[Israel.pm] sorting unicode Hebrew characters

Yuval Kogman lists at woobling.org
Mon Apr 19 12:30:09 PDT 2004

On Mon, Apr 19, 2004 at 21:11:01 +0300, Shlomo Yona wrote:
> Hello,
> I have text which is encoded in UTF8.
> The text contains various unicode characters.
> Whenever I try to run sort on the text I get an ordering of
> the tokens in the text which is not the lexicongraphic
> ordering of Hebrew characters. 
> What I think is happening is that the sort doesn't see the
> unicode characters but instead it sees bytes and therefore
> sorts according to plain ASCII lexicongraphical order.
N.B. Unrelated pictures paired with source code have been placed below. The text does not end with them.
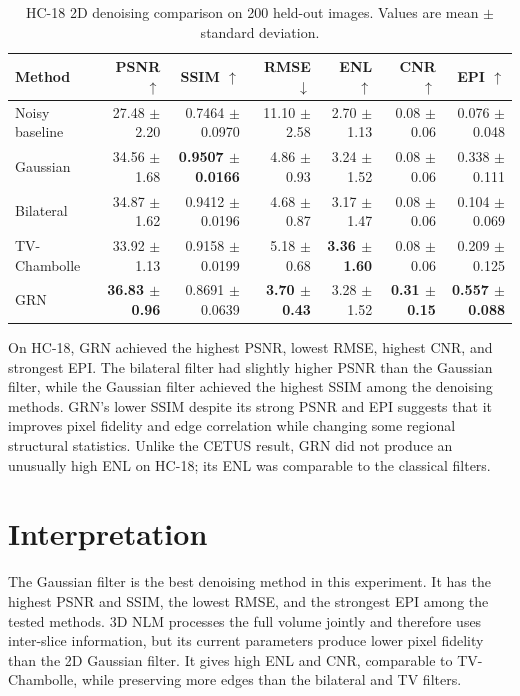 \documentclass[11pt,a4paper]{article}
\begin{document}
\begin{table}[H]
\centering
\caption{HC-18 2D denoising comparison on 200 held-out images. Values are mean $\pm$ standard deviation.}
\label{tab:hc18-results}
\small
\begin{tabular}{lrrrrrr}
\toprule
Method & PSNR $\uparrow$ & SSIM $\uparrow$ & RMSE $\downarrow$ & ENL $\uparrow$ & CNR $\uparrow$ & EPI $\uparrow$ \\
\midrule
Noisy baseline & 27.48 $\pm$ 2.20 & 0.7464 $\pm$ 0.0970 & 11.10 $\pm$ 2.58 & 2.70 $\pm$ 1.13 & 0.08 $\pm$ 0.06 & 0.076 $\pm$ 0.048 \\
Gaussian & 34.56 $\pm$ 1.68 & \textbf{0.9507 $\pm$ 0.0166} & 4.86 $\pm$ 0.93 & 3.24 $\pm$ 1.52 & 0.08 $\pm$ 0.06 & 0.338 $\pm$ 0.111 \\
Bilateral & 34.87 $\pm$ 1.62 & 0.9412 $\pm$ 0.0196 & 4.68 $\pm$ 0.87 & 3.17 $\pm$ 1.47 & 0.08 $\pm$ 0.06 & 0.104 $\pm$ 0.069 \\
TV-Chambolle & 33.92 $\pm$ 1.13 & 0.9158 $\pm$ 0.0199 & 5.18 $\pm$ 0.68 & \textbf{3.36 $\pm$ 1.60} & 0.08 $\pm$ 0.06 & 0.209 $\pm$ 0.125 \\
GRN & \textbf{36.83 $\pm$ 0.96} & 0.8691 $\pm$ 0.0639 & \textbf{3.70 $\pm$ 0.43} & 3.28 $\pm$ 1.52 & \textbf{0.31 $\pm$ 0.15} & \textbf{0.557 $\pm$ 0.088} \\
\bottomrule
\end{tabular}
\end{table}

On HC-18, GRN achieved the highest PSNR, lowest RMSE, highest CNR, and strongest EPI. The bilateral filter had slightly higher PSNR than the Gaussian filter, while the Gaussian filter achieved the highest SSIM among the denoising methods. GRN's lower SSIM despite its strong PSNR and EPI suggests that it improves pixel fidelity and edge correlation while changing some regional structural statistics. Unlike the CETUS result, GRN did not produce an unusually high ENL on HC-18; its ENL was comparable to the classical filters.

\section{Interpretation}
The Gaussian filter is the best denoising method in this experiment. It has the highest PSNR and SSIM, the lowest RMSE, and the strongest EPI among the tested methods. 3D NLM processes the full volume jointly and therefore uses inter-slice information, but its current parameters produce lower pixel fidelity than the 2D Gaussian filter. It gives high ENL and CNR, comparable to TV-Chambolle, while preserving more edges than the bilateral and TV filters.
\end{document}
       locale - Perl pragma to use and avoid POSIX locales for built-in opera-

           @x = sort @y;       # ASCII sorting order
               use locale;
               @x = sort @y;   # Locale-defined sorting order
           @x = sort @y;       # ASCII sorting order again

See perldoc locale and perldoc perllocale, and set your LANG environment
variable, methinks. IIRC there's something like the 'he_IL.UTF8' locale
on most GNU operating systems.

Alternatively you can probably 'use utf8' for literals if your perl is
old, and make sure the data you insert is (using perlio layers, etc)
indeed UTF8 strings in perl. A recent perl should work as you expect,
unless you 'use bytes'.